Continuing impact of Covid-19 on the economy has forced the National Treasury to review government's spending for this financial year revising the figures upwards to a tune of Sh128 billion.
Treasury also announced it would increase its total financing from an earlier planned Sh841 billion in the budget to Sh1,001.8 trillion.
To raise the extra money, the government will be seeking about Sh600 billion in domestic financing, up from the Sh494 billion that had been planned for.
Treasury also raised the amount it will require through net external financing from Sh346.8 billion to Sh401.8 billion. Through its 2020 Budget Review and Outlook Paper (Brop), Treasury has said expenditure projections for the Financial Year 2020/21 will be revised through a supplementary budget to accommodate the weak revenue performance and ease funding pressures.
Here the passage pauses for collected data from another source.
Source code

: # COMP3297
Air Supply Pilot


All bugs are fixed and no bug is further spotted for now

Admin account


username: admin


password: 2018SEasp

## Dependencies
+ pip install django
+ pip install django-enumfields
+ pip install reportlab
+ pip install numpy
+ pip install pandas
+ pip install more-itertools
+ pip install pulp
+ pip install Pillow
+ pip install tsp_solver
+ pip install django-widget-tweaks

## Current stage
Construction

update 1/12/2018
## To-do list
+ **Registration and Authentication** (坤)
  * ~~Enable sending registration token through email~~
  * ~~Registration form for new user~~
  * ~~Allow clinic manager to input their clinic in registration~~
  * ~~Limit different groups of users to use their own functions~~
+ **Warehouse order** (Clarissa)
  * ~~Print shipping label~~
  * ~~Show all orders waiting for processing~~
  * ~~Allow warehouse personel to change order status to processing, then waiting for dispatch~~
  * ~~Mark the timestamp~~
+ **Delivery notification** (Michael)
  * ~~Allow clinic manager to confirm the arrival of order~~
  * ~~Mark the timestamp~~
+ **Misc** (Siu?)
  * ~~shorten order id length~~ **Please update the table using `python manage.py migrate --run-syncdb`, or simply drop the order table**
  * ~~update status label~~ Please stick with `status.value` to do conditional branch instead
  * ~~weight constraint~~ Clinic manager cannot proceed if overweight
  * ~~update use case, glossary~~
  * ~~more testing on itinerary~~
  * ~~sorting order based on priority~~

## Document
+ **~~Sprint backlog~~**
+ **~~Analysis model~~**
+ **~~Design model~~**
The outlook paper has revised expenditure and net lending for FY 2020/21 from Sh2.79 trillion in the budget to Sh2.919 trillion.
Recurrent expenditure was raised to Sh1.843 trillion up from budget figures of Sh1.826 trillion. The ministry said impact of the pandemic in the last quarter of FY 2019/20 had affected its projections for the current FY, necessitating additional cash injections to the budget.
"The fiscal performance of the FY 2019/20 budget was below target on account of revenue shortfalls and rising expenditure pressures. In particular, the revenue shortfalls in the fourth quarter of the FY 2019/20 was largely due to the severe disruptions on economic activities from the containment measures put in place to contain the spread of the Covid-19 Pandemic. In light of these developments, revenue projections for the FY 2020/21 budget will be revised appropriately," National Treasury Cabinet Secretary Ukur Yatani said.
The CS said the fiscal deficit this year was projected at 8.9 per cent of GDP, a figure higher than the 7.5 percent of GDP in the budget estimates and the outcome of 7.8 percent of the GDP in the FY 2019/20 budget.
Treasury maintains that the economy is projected to grow at 2.6 percent, and later recover to about 5.3 percent next year and about 5.9 percent over the medium term.